England-based AC Cars announced an electric version of the Cobra in July 2020. Over a year later, it detailed a new model based on the Ace and available with an electric drivetrain that offers better acceleration and more range.
Don’t worry if you can’t quite tell the Cobra and the Ace apart: the former was an evolution of the latter powered by a V8 engine, so they looked a lot alike when viewed from the outside. The resemblance hasn’t waned in 2021, and the two roadsters share more than a passing resemblance. Some of the key styling cues that differentiate the Ace from the Cobra are a specific front end with a bigger grille, fenders without vents, and wheel arches without flares.
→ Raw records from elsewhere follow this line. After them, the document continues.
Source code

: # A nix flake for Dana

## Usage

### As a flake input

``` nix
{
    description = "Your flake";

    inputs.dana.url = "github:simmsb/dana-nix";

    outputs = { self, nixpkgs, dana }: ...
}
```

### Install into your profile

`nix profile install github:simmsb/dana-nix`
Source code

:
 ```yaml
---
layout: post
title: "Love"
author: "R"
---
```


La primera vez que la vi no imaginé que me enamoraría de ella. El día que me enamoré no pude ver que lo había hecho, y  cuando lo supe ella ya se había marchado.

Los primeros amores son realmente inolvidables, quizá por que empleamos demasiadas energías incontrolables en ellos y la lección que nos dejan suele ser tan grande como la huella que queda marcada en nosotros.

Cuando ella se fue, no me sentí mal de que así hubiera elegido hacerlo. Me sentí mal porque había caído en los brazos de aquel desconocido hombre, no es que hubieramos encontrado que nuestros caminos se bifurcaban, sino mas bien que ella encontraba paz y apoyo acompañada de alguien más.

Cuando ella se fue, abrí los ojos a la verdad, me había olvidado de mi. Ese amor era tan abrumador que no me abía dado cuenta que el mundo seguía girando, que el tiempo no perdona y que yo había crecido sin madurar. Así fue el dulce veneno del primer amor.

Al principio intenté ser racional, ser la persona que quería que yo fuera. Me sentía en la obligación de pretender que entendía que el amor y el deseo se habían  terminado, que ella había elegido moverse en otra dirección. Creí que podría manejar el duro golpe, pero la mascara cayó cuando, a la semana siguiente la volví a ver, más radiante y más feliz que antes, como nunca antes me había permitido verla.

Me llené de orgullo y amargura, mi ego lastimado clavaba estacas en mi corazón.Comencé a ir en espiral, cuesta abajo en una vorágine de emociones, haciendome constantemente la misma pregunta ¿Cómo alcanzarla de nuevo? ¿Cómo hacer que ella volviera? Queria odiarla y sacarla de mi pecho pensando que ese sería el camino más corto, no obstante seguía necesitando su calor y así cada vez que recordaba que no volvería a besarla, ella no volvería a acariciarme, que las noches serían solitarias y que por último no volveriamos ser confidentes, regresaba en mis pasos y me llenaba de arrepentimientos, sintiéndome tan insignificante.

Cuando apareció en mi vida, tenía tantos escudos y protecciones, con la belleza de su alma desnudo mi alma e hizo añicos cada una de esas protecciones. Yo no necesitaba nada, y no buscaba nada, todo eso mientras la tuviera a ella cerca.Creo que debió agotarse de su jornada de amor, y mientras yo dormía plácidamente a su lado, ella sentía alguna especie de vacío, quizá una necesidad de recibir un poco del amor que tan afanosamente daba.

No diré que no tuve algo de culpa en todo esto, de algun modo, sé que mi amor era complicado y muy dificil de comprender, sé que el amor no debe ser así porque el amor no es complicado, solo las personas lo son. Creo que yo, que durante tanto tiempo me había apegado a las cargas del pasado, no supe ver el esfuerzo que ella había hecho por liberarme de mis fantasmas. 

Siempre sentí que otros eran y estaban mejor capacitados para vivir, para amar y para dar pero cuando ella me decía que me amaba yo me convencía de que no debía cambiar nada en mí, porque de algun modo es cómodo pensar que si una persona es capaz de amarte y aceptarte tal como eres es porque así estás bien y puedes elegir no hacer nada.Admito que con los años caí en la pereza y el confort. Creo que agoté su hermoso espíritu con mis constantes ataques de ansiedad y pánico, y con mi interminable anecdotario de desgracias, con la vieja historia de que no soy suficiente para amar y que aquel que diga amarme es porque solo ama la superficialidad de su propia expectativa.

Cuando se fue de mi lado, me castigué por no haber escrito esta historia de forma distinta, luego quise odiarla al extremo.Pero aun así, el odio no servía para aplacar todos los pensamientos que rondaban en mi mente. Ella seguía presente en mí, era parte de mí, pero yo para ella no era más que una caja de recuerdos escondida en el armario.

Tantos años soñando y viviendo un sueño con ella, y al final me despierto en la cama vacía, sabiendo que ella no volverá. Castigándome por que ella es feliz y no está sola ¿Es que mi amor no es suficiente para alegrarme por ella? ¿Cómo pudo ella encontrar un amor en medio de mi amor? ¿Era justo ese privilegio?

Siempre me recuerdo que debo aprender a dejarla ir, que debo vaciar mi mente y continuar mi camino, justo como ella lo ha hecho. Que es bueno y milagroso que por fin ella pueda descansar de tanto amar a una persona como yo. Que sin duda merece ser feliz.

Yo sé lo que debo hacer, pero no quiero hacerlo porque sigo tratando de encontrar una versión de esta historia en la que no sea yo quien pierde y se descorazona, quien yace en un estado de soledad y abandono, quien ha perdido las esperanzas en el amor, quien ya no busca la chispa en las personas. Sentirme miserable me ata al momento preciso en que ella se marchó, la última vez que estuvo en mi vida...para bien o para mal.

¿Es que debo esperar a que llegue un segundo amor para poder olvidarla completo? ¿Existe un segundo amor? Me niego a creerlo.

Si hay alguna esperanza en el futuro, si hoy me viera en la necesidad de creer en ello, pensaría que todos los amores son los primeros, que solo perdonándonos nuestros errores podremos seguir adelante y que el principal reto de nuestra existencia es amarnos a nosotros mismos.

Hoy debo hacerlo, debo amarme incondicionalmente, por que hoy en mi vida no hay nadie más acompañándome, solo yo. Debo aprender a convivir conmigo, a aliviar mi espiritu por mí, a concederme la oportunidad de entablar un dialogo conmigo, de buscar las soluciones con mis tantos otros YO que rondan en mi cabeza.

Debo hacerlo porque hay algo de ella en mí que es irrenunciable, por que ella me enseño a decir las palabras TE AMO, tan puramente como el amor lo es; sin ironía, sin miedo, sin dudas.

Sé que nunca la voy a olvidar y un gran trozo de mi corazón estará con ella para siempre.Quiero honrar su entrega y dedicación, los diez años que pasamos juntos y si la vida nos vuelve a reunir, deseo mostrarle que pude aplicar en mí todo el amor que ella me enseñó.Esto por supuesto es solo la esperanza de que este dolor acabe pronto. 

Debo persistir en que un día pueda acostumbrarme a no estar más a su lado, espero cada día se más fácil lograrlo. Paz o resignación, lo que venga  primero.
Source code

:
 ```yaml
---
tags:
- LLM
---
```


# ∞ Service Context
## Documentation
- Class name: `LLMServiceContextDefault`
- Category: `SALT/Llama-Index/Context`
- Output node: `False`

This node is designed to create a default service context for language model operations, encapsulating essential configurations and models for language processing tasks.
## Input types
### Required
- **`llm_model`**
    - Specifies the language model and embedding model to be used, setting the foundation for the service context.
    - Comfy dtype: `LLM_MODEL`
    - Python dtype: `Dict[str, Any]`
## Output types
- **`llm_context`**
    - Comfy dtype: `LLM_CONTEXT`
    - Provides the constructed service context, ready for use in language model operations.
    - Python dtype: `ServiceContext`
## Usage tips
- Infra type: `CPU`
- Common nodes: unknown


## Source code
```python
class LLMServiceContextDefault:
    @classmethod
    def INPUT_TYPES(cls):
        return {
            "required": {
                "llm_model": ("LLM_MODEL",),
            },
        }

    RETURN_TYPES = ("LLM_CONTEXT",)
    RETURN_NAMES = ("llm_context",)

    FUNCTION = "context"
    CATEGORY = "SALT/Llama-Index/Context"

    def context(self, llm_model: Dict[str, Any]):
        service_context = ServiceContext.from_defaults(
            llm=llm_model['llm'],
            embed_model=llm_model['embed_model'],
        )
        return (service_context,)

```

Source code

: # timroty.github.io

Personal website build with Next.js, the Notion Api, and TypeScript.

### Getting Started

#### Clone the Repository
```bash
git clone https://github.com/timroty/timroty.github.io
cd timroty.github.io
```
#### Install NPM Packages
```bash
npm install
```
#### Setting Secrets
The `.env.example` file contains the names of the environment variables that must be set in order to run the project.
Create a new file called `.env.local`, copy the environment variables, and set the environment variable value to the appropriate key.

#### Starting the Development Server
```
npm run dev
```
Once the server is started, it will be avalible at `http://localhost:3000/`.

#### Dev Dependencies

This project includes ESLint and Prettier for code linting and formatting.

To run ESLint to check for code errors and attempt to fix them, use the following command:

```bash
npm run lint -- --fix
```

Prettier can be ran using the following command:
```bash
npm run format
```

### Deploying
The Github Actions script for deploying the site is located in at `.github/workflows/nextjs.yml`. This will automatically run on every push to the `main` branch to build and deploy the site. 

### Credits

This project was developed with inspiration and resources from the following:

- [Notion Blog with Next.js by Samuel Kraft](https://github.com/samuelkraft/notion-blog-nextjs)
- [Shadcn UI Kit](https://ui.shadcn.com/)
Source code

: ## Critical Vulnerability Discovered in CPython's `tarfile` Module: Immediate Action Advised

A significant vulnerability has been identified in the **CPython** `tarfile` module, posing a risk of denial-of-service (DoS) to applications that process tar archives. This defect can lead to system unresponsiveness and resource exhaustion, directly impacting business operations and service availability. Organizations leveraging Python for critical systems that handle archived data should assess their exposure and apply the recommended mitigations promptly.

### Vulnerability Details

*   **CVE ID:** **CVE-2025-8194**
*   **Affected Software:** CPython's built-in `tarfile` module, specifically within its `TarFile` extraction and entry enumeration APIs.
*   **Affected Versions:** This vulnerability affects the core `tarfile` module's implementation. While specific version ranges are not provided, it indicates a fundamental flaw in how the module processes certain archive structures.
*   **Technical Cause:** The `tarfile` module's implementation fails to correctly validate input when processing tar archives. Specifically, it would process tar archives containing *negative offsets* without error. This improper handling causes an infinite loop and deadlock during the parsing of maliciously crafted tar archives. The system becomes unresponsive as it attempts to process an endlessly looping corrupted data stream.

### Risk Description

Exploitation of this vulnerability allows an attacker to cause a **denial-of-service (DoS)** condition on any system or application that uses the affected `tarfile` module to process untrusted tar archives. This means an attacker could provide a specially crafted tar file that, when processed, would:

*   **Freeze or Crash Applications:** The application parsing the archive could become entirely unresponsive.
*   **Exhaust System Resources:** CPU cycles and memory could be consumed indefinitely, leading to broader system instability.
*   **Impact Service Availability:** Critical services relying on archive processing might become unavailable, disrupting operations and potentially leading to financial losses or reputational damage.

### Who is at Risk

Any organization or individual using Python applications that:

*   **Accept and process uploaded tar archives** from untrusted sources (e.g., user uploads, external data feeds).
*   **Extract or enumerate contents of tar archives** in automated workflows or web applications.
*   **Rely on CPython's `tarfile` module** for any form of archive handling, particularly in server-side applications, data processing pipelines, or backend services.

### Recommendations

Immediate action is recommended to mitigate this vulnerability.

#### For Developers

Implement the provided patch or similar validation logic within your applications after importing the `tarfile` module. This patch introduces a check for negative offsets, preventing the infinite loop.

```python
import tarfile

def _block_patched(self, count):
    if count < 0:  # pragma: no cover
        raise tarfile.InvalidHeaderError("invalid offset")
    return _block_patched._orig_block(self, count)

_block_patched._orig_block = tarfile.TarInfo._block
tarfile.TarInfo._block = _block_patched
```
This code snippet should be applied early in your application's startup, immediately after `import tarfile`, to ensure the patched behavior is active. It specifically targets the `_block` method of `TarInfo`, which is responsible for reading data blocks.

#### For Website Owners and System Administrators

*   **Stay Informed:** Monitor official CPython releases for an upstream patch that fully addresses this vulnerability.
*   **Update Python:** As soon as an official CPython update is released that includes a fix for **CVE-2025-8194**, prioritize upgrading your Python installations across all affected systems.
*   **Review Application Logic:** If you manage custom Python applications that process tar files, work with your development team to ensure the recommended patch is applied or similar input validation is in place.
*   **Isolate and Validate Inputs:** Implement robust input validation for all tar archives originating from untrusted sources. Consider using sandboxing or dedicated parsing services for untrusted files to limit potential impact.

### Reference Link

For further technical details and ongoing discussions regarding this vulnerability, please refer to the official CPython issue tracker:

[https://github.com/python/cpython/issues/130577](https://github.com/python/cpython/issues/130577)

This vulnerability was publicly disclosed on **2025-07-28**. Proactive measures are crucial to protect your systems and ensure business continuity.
Power for the Ace comes from an electric motor that draws electricity from a 38-kilowatt-hour lithium-ion battery pack to develop 308 horsepower and up to 368 pound-feet of torque, though continuous torque checks in at 184. AC says that’s enough power for a 5.5-second sprint from zero to 62 mph, and it quotes a 200-mile driving range.
There’s no word on what effect the battery pack has on handling, though we know the electric Ace weighs about 2,300 pounds. That’s a few hundred pounds more than the original Ace, which was built from 1954 to 1962. For context, the electric Cobra announced in 2020 weighs 2,755 pounds due to a 54-kilowatt-hour battery pack.
AC will build 37 units of the Ace RS Electric Founders Edition, and it priced each one at £129,500, a sum which represents about $179,900 at the current conversion rate — that’s about $84,000 more than an authentic fiberglass-bodied Shelby 289 Street Cobra without an engine and transmission, and roughly on par with an aluminum-bodied car. Each Ace RS will be built by hand in England, and customer deliveries are scheduled to start in late 2022.